Info-dumping

Something like a family tree I'd be wild enough to say just draw it out as a family tree and show it in the book. Blorin son of Blord, son of Blargle son of ..... yeah it might be informative but there are better ways to show it where the info actually sinks in rather than just washes over the reader in a haze.
Actually I really like this idea. Wouldn't quite work for my intergalactic war setting, but it sounds like a great idea. Especially if there needs to be a reveal about family lines, and discovering the family tree is how something is shown.

I've been edging towards something like this with progressive maps, where they're inserted at certain moments after key battles to show how the war is shaping up.
 
This is an excellent point:

think into-dumps in sci-fi are fine, as long as they’ve been earned. Early on, when we are meeting the characters, and first getting a feel for your writing, you haven’t earned them yet. We don’t need to understand the differences between you species and humans yet, either. If we do, in some particular way for some particular scene, well perfect: there is your opportunity to call attention to that specific difference. It raises intrigue and doesn’t break the flow. The rest really can wait until you have everyone hooked.
::However there is a place where it could backfire.

In an instance where the character does or uses something that requires a skill or a tool that has not shown up until he needs it and it saves his life; can create a disruptive moment for the reader and pull him out of the story trying to figure out when we found out about that.

For quick and ridiculous examples. Lets say midway through the book with no previous mention.

It's a good thing Derk wore his prescription lenses that day or he'd be minus one eye. And those Deja Fu martial arts lessons came in really handy up till that point when his back hit the ground and the size 11 boots on the 300lb assailant landed on his chest and his Kevlar vest wasn't really helping there; however that extra armored brace he'd put on was. It's a good thing the ground was soft and he could shift his position just enough to escape and it was Deja Fu all over again.


On the other hand you might get a pass on this one, if you started your book with those lines.
 
Info dumps are easily seen with ebook readers that show just a few paragraphs or less, and can be skimmed right over, that way you can still read the story without getting bogged down.
 
Thanks for all the input. I’m busy at work so on a hiatus at the moment, but I’ve given this some thought and actually, in this case, I think it would fit very well as a prologue as @Cathbad first suggested. I’ll pick it up in the rewrite.
 
From my experience describing other races, focus on defining features that make them different (claws, tail, ears, face shape/makeup, size, etc). Pick a couple and mention them, then move on. The reader can fill in the rest with their imagination. Of course, it's probably good to ground the reader in the race first (so a more detailed description), but I'd only do that once. Otherwise, it gets repetitive fast and adds little to nothing to the story.

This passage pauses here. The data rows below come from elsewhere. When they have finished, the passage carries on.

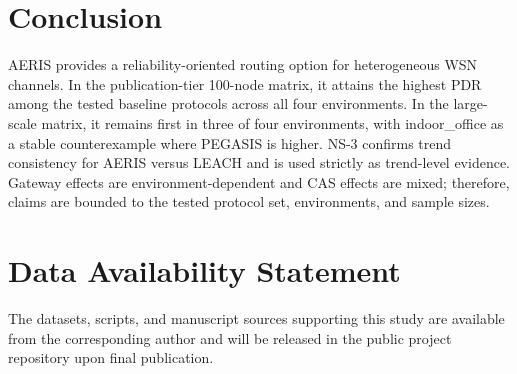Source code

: \documentclass[sensors,article,submit,moreauthors,pdftex]{Definitions/mdpi}
\begin{document}
\section{Conclusion}
AERIS provides a reliability-oriented routing option for heterogeneous WSN channels. In the publication-tier 100-node matrix, it attains the highest PDR among the tested baseline protocols across all four environments. In the large-scale matrix, it remains first in three of four environments, with indoor\_office as a stable counterexample where PEGASIS is higher. NS-3 confirms trend consistency for AERIS versus LEACH and is used strictly as trend-level evidence. Gateway effects are environment-dependent and CAS effects are mixed; therefore, claims are bounded to the tested protocol set, environments, and sample sizes.

\section*{Data Availability Statement}
The datasets, scripts, and manuscript sources supporting this study are available from the corresponding author and will be released in the public project repository upon final publication.


\end{document}
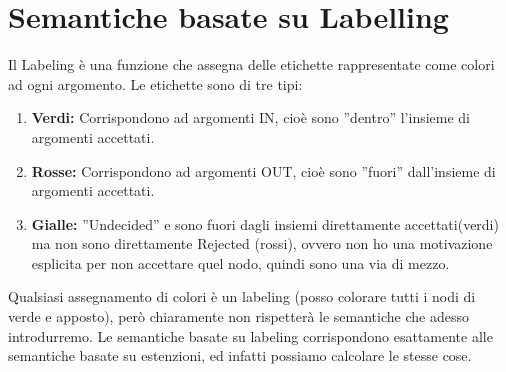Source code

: \section{Semantiche basate su Labelling}
Il Labeling è una funzione che assegna delle etichette rappresentate come colori ad ogni argomento. Le etichette sono di tre tipi:
\begin{enumerate}
    \item \textbf{Verdi:} Corrispondono ad argomenti IN, cioè sono ”dentro” l’insieme di argomenti accettati.
    \item \textbf{Rosse:} Corrispondono ad argomenti OUT, cioè sono ”fuori” dall’insieme di argomenti accettati.
    \item \textbf{Gialle:} ”Undecided” e sono fuori dagli insiemi direttamente accettati(verdi) ma non sono direttamente Rejected (rossi), ovvero non ho una motivazione esplicita per non accettare quel nodo, quindi sono una via di mezzo.
\end{enumerate}
Qualsiasi assegnamento di colori è un labeling (posso colorare tutti i nodi di verde e apposto), però chiaramente non rispetterà le semantiche che adesso introdurremo. Le semantiche basate su labeling corrispondono esattamente alle semantiche basate su estenzioni, ed infatti possiamo calcolare le stesse
cose.

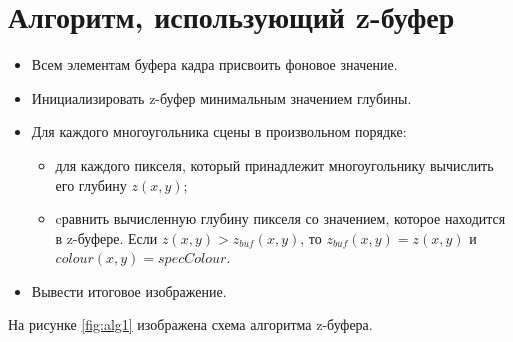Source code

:\documentclass[a4paper,14pt, unknownkeysallowed]{extreport}
\begin{document}
\section{Алгоритм, использующий z-буфер}

\begin{itemize}
	\item Всем элементам буфера кадра присвоить фоновое значение.
	\item Инициализировать z-буфер минимальным значением глубины.
	\item Для каждого многоугольника сцены в произвольном порядке:
	
	\begin{itemize}
		\item для каждого пикселя, который принадлежит многоугольнику вычислить его глубину $z(x, y)$;
		\item cравнить вычисленную глубину пикселя со значением, которое находится в z-буфере. Если $z(x,y) > z_{buf} (x,y)$, то $z_{buf} (x,y) = z(x,y)$ и $colour(x,y) = specColour$.
	\end{itemize}

	\item Вывести итоговое изображение.
\end{itemize}

На рисунке \ref{fig:alg1} изображена схема алгоритма z-буфера.
\end{document}
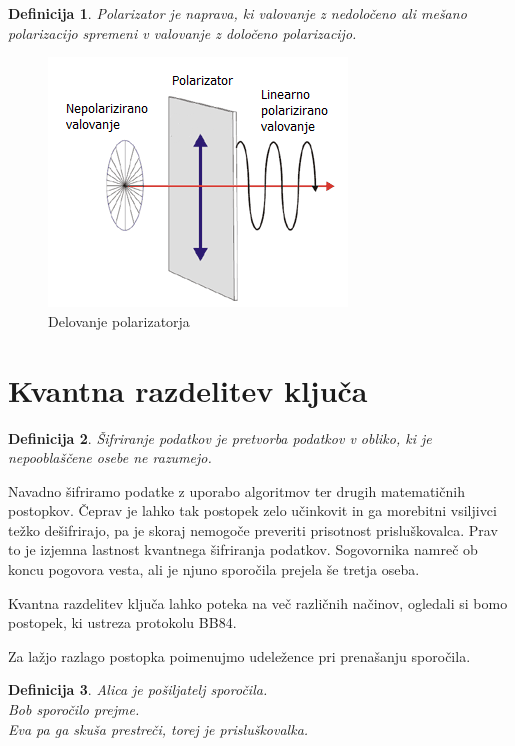 \documentclass[A4paper, 11pt]{article}
\newtheorem{definicija}{Definicija}
\begin{document}
\begin{definicija}
Polarizator je naprava, ki valovanje z nedoločeno ali mešano polarizacijo spremeni v valovanje z določeno polarizacijo.
\end{definicija}

\begin{figure}[h]
\centering
\caption{Delovanje polarizatorja}
\includegraphics[scale=0.8]{2}
\end{figure}

\pagebreak



\section{Kvantna razdelitev ključa} \label{kvantna_razdelitev}

\begin{definicija}
Šifriranje podatkov je pretvorba podatkov v obliko, ki je nepooblaščene osebe ne razumejo.
\end{definicija}

Navadno šifriramo podatke z uporabo algoritmov ter drugih matematičnih postopkov. Čeprav je lahko tak postopek zelo učinkovit in ga morebitni vsiljivci težko dešifrirajo, pa je skoraj nemogoče preveriti prisotnost prisluškovalca. Prav to je izjemna lastnost kvantnega šifriranja podatkov. Sogovornika namreč ob koncu pogovora vesta, ali je njuno sporočila prejela še tretja oseba.

Kvantna razdelitev ključa lahko poteka na več različnih načinov, ogledali si bomo postopek, ki ustreza protokolu BB84.

Za lažjo razlago postopka poimenujmo udeležence pri prenašanju sporočila.

\begin{definicija}
Alica je pošiljatelj sporočila.\\
Bob sporočilo prejme.\\
Eva pa ga skuša prestreči, torej je prisluškovalka.
\end{definicija}
\end{document}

As far as info dumps - spread them out. Don't do it all at once. Info dumps should typically be in context of the story, so in someone is using magic and the reader learns about magic from what they do, a person runs into a race and learns about them from the interaction, a person runs into an ancient artifact or someone who has one and is told about it and it's backstory. Things like that. You want to avoid passively uumping information if you can.
 
I’ve struggled with this myself, frequently. Because I apparently like torturing myself most of my MCs are non-human and oh how fun it is to try to get their appearance across sometimes. The less human they are the more of a challenge it is. However I have found a few ways to work around it.

The first is simple. If you have a non human character whose anatomy allows them to do something a human can’t do them have them do it and describe how they’re doing it. This isn’t easy in the first person unless you have a narrator who thinks about doing the things that comes naturally or makes snide remarks to themselves about how they can do things others can’t.

The second way works if you’re writing from the perspective of a character wha’s encountering the non-human character. Basically describe the things that make that character stand out from the others of its species like you would with a human. For example I have a character who is a giant semi-humanoid space spider and an old warrior so I’ll say how two of her four legs are mechanical or three of her eight eyes are bionic. This both gives the reader an idea of what this species looks like and informs them about the unique physical traits of the character.